→ What the task requires
Search the listing below for the line containing "[bearer](../README.md#bearer)". From there through the line containing "## UpgradeInstance", transcribe every line exactly, both ends included.

→ Source records

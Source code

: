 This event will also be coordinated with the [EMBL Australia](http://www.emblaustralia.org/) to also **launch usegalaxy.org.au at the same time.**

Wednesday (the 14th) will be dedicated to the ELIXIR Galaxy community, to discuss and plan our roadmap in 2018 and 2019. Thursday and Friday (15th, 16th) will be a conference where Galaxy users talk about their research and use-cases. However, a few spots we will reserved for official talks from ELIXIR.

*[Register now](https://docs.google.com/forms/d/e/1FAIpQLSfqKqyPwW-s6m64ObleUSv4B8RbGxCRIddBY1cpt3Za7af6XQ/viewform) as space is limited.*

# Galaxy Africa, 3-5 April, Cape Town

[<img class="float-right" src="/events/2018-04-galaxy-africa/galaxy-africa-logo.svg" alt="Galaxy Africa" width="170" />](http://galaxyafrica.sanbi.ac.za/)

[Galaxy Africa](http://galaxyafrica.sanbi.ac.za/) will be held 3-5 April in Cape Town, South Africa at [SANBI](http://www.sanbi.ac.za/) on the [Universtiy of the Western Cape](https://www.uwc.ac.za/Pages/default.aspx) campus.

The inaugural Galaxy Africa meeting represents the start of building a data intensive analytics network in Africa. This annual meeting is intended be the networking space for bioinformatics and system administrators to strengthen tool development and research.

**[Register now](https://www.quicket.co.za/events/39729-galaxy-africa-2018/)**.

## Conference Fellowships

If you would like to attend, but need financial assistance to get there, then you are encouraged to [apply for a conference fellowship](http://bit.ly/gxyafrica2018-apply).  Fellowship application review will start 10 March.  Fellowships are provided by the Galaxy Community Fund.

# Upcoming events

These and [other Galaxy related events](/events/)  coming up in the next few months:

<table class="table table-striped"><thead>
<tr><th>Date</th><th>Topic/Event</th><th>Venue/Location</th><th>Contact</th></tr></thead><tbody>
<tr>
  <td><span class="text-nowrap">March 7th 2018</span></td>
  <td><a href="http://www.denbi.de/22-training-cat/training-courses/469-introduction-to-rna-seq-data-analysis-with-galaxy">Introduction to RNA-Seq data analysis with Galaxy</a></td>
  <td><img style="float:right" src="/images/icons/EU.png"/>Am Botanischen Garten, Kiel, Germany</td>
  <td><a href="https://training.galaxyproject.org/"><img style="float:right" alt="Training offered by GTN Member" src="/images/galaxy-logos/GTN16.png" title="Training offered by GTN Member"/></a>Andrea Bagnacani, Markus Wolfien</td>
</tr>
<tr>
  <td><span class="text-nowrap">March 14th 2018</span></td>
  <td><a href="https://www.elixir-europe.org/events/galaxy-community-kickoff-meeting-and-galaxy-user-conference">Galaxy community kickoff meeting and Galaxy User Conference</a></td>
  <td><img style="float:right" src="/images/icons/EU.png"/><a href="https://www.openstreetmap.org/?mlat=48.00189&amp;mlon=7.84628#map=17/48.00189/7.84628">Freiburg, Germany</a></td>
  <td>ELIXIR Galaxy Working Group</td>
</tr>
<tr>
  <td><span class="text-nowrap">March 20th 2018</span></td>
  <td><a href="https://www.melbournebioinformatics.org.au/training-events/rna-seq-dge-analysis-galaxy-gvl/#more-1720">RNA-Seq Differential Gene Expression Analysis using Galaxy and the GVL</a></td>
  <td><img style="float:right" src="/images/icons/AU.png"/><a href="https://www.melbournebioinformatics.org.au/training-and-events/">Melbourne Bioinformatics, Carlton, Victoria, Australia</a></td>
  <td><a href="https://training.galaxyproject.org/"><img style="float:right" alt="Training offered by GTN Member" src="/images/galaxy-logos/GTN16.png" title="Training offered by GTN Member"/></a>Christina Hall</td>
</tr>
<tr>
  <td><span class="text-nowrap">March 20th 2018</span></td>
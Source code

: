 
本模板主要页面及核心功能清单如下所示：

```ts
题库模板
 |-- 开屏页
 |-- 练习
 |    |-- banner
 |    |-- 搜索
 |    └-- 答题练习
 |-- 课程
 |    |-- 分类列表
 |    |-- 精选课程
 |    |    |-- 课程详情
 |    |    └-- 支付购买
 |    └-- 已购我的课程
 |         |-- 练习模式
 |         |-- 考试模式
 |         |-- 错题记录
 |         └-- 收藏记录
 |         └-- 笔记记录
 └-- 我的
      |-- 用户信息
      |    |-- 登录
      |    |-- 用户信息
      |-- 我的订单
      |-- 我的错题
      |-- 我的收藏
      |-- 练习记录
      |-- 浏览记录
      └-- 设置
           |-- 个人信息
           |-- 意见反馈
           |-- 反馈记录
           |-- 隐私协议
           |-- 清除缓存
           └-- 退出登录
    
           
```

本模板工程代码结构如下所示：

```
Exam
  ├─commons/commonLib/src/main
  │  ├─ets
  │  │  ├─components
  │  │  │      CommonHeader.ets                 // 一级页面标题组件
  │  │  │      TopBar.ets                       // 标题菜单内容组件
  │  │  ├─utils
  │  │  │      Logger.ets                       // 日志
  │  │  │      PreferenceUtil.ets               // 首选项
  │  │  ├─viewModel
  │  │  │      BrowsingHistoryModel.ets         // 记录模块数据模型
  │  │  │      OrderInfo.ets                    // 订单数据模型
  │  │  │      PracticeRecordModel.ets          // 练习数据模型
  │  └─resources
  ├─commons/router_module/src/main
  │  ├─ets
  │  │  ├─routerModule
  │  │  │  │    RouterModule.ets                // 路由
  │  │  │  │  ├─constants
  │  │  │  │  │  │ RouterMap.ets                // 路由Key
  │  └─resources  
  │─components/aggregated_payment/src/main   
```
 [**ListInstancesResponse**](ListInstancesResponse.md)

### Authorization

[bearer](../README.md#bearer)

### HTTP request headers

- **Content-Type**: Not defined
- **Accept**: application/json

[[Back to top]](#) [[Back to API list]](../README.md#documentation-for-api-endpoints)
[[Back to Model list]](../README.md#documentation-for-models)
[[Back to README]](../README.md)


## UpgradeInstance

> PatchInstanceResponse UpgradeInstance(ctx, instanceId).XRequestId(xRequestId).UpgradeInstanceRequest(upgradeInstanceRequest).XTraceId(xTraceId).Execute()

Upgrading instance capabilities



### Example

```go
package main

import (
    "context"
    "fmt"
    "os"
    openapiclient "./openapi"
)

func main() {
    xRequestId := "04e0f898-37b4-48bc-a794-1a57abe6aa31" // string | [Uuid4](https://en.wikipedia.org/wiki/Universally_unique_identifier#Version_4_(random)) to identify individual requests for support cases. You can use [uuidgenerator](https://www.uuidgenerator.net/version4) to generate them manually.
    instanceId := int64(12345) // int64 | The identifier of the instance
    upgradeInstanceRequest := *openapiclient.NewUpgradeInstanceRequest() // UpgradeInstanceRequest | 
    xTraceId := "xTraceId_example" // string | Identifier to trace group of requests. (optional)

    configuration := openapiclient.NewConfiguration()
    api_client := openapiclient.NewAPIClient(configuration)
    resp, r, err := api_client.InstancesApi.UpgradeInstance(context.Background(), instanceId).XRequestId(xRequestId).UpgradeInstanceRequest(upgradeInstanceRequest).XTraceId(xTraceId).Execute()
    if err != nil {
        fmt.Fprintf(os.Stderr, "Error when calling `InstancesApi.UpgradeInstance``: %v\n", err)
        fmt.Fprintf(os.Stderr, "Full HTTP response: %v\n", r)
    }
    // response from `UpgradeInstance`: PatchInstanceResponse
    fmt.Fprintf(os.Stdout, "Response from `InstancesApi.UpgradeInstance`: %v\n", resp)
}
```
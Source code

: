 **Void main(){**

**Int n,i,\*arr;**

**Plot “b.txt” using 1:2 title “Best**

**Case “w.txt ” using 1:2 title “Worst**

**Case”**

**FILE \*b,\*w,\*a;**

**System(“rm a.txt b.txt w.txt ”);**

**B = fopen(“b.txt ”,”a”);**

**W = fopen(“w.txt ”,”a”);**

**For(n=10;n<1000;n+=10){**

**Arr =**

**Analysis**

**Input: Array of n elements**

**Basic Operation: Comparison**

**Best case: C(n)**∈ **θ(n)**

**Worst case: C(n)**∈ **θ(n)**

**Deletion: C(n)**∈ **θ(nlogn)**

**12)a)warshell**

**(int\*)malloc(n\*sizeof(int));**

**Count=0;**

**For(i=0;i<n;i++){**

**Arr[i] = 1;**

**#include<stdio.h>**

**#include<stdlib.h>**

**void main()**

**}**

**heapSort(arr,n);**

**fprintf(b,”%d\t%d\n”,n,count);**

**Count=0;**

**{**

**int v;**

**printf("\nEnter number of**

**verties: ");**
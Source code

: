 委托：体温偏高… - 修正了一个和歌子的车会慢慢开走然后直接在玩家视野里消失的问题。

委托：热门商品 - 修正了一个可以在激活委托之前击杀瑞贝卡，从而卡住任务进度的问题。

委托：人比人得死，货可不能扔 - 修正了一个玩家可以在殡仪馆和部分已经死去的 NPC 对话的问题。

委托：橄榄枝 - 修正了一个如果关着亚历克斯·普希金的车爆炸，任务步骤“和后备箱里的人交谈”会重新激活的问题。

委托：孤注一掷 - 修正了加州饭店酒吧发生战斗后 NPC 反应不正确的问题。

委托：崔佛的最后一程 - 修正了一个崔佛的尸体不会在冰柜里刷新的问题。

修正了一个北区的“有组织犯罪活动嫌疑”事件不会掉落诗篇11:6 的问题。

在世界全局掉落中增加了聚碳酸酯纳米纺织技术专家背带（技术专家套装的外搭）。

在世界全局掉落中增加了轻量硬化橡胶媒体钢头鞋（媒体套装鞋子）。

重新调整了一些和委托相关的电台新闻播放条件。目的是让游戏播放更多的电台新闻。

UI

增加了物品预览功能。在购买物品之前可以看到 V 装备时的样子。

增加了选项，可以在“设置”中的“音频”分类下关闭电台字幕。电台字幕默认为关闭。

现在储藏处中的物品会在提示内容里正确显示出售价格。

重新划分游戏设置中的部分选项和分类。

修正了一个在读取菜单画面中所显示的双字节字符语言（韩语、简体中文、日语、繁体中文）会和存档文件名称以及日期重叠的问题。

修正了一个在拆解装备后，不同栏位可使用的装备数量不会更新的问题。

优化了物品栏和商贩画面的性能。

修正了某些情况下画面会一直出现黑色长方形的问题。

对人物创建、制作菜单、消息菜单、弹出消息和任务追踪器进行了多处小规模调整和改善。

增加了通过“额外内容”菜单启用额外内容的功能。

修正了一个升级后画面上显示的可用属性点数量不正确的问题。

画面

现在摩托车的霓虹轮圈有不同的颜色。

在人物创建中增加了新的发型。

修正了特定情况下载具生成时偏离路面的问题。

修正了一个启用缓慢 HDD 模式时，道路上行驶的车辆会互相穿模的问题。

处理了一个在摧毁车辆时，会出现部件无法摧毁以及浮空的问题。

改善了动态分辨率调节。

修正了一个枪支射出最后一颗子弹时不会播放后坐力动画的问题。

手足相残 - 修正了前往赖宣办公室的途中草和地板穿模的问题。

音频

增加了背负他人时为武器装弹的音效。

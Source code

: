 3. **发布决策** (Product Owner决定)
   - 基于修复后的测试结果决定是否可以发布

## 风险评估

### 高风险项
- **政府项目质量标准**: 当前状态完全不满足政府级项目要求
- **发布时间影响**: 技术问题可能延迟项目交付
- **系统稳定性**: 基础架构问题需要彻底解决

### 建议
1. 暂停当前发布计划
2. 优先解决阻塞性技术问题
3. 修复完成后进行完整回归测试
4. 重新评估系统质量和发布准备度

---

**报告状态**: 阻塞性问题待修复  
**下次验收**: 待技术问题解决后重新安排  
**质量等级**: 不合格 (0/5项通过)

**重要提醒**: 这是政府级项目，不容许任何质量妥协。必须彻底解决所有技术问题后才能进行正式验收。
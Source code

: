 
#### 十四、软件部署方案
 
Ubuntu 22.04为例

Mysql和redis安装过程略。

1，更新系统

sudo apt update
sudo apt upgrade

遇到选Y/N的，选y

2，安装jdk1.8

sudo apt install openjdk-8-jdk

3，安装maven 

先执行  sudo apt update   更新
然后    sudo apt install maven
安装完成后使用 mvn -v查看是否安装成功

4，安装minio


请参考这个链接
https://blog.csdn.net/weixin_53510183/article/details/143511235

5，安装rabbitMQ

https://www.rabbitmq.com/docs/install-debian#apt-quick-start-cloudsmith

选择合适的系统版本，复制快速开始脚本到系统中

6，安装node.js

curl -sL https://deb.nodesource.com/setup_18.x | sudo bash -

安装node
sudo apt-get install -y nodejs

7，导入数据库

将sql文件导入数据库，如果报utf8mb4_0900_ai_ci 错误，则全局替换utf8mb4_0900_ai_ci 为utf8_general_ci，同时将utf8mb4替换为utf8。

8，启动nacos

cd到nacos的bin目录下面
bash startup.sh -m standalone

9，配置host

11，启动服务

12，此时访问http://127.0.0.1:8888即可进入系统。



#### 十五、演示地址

→ Output for this task
[bearer](../README.md#bearer)

### HTTP request headers

- **Content-Type**: Not defined
- **Accept**: application/json

[[Back to top]](#) [[Back to API list]](../README.md#documentation-for-api-endpoints)
[[Back to Model list]](../README.md#documentation-for-models)
[[Back to README]](../README.md)


## UpgradeInstance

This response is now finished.